UK: Companies in the railway supply chain are largely confident that they can survive the coronavirus crisis as long as they gain visibility on future work by early autumn, according to the findings of a survey commissioned by the Rail Supply Group.
RSG said the survey undertaken by independent market research organisation Savanta ComRes had found that the ‘vast majority’ of companies had seen declines in revenue, demand and productivity. The visibility of the work pipeline is seen as vital for their short and long-term planning, while a lack of demand for their services and cash flow are seen as significant barriers to recovery.
Firms would like to see an acceleration of the publication of short and long-term work plans, detailing what will be happening and when as well as highlighting where plans have been altered as a result of the crisis.
The survey found companies support the continuation of the mechanisms that Network Rail has put in place to make payments quickly, and many want to see this replicated across the industry.

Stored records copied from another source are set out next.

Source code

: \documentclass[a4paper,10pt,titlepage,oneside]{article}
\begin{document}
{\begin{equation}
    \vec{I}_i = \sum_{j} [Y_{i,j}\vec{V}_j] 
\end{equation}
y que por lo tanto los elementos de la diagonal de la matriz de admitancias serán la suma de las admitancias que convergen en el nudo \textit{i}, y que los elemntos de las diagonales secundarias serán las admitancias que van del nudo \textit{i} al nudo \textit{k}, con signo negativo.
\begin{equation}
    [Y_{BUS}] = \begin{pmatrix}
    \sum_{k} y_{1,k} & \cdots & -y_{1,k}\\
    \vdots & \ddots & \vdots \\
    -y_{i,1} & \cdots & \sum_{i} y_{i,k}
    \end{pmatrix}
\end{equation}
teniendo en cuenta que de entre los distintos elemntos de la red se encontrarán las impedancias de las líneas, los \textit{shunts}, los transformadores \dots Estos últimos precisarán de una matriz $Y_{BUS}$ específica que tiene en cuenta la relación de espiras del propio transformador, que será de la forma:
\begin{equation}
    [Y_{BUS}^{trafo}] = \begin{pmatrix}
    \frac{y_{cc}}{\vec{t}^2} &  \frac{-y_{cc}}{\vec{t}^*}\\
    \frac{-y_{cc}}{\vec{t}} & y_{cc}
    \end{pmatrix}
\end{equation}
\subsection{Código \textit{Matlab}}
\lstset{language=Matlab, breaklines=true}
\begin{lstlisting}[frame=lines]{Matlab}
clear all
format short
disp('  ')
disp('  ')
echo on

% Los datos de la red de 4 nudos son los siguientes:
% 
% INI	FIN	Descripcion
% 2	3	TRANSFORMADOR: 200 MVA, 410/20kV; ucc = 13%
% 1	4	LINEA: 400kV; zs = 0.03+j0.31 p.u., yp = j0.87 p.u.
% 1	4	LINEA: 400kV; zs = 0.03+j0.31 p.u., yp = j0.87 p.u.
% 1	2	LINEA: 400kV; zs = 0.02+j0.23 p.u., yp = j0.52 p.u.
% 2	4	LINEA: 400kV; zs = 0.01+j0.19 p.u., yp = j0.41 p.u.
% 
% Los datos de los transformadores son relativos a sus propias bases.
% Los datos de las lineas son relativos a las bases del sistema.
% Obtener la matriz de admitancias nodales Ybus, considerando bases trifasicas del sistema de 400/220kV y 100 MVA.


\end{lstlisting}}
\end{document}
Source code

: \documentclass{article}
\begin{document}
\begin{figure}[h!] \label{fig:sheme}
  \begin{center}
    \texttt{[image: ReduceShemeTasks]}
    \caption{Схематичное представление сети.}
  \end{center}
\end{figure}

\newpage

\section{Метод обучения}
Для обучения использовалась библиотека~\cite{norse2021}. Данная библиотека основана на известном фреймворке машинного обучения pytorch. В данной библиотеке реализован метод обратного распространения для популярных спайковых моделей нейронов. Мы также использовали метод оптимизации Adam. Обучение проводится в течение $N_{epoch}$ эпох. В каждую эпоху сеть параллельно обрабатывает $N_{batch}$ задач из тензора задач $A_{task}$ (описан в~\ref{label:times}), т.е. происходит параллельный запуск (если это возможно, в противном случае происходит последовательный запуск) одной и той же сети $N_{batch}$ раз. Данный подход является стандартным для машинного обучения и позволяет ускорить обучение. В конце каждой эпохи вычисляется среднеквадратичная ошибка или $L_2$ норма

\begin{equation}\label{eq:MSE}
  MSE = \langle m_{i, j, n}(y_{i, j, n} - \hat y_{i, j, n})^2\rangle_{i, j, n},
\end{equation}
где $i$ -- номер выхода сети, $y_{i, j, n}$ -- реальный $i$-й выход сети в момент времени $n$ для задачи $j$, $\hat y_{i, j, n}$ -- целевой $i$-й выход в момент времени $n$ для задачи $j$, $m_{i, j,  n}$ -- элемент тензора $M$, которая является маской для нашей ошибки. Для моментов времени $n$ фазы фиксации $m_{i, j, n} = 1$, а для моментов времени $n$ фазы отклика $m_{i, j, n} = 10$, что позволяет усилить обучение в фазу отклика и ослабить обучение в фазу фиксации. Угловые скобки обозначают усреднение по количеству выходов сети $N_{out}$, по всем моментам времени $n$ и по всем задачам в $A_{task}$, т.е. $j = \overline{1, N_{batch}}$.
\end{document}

The survey attracted 442 online responses between April 30 and May 18, and 10 in-depth interviews were conducted with individuals representing organisations across the supply chain. It was supported by partners including the Civil Engineering Contractors Association, Network Rail, Rail Alliance, Rail Forum Midlands, the Railway Industry Association and RSSB.
The results will be now by analysed by the coronavirus taskforce which was established by RSG at the invitation of the government to set out a path toward the ‘fullest, fastest and best’ recovery for the supply chain. The taskforce plans to publish its recommendations within the next few weeks.
‘Our research reaffirms the importance of a strong working relationship between the rail sector and government as detailed in the Rail Sector Deal’, said Philip Hoare, Chair of the Rail Supply Group and President of Atkins, on June 8. ‘Our industry champions are already mobilised and planning how we might accelerate our work to help the sector bounce back and continue its transformation.’